▶ MATERIAL FOR THIS TASK
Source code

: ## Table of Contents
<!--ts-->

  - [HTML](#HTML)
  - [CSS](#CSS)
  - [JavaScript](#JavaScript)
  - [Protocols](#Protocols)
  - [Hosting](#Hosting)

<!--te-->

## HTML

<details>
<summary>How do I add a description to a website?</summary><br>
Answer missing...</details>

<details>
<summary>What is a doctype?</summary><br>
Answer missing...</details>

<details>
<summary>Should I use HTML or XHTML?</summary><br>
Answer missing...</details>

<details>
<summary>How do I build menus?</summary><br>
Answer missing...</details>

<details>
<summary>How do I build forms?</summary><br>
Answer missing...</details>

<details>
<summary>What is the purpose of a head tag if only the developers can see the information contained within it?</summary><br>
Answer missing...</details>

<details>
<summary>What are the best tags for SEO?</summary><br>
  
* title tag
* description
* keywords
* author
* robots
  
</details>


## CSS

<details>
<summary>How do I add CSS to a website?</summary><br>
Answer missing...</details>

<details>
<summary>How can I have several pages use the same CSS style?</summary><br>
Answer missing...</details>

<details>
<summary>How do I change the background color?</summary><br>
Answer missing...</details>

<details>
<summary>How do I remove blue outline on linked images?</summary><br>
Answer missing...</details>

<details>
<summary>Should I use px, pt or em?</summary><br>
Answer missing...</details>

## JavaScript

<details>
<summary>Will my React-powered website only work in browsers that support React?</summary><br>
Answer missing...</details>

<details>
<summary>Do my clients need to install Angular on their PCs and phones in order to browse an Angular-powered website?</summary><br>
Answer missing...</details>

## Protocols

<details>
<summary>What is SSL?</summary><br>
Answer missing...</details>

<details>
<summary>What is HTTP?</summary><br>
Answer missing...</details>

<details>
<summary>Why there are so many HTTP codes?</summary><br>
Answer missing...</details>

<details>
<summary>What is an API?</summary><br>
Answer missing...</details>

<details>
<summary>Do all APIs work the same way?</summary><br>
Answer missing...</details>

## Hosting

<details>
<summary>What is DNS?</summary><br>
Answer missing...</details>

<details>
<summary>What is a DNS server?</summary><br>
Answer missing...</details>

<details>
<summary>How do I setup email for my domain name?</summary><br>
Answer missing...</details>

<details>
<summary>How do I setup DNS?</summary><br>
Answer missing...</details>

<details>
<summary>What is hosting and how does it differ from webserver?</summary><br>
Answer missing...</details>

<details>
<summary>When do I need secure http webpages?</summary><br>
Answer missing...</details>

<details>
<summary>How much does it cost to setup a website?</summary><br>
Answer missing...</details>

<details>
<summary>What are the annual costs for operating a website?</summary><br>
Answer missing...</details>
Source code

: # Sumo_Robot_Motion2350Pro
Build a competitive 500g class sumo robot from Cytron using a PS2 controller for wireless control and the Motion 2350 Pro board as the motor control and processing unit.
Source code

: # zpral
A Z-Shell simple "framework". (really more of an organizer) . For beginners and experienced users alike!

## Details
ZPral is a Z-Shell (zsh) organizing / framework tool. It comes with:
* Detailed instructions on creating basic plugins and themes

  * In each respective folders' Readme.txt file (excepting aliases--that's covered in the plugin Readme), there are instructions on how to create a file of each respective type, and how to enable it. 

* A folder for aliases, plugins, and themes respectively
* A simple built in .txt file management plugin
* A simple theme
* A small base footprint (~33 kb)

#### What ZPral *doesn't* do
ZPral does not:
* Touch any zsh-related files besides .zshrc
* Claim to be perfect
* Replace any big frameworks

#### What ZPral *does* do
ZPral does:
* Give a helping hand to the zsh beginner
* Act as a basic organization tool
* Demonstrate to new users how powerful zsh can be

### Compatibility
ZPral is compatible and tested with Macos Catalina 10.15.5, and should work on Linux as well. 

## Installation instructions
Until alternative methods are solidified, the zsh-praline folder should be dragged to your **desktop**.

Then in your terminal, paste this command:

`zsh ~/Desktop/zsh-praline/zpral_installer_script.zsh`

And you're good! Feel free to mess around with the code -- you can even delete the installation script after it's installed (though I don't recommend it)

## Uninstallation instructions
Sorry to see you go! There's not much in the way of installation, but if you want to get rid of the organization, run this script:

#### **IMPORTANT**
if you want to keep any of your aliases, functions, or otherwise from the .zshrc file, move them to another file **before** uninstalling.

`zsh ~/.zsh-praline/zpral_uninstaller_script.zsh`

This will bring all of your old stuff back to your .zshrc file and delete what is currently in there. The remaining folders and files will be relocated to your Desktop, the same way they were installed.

▶ REQUIRED ACTION
What lines in the data above contain the word "installed"? Copy them all.

▶ COMPLETED EXERCISE
And you're good! Feel free to mess around with the code -- you can even delete the installation script after it's installed (though I don't recommend it)
This will bring all of your old stuff back to your .zshrc file and delete what is currently in there. The remaining folders and files will be relocated to your Desktop, the same way they were installed.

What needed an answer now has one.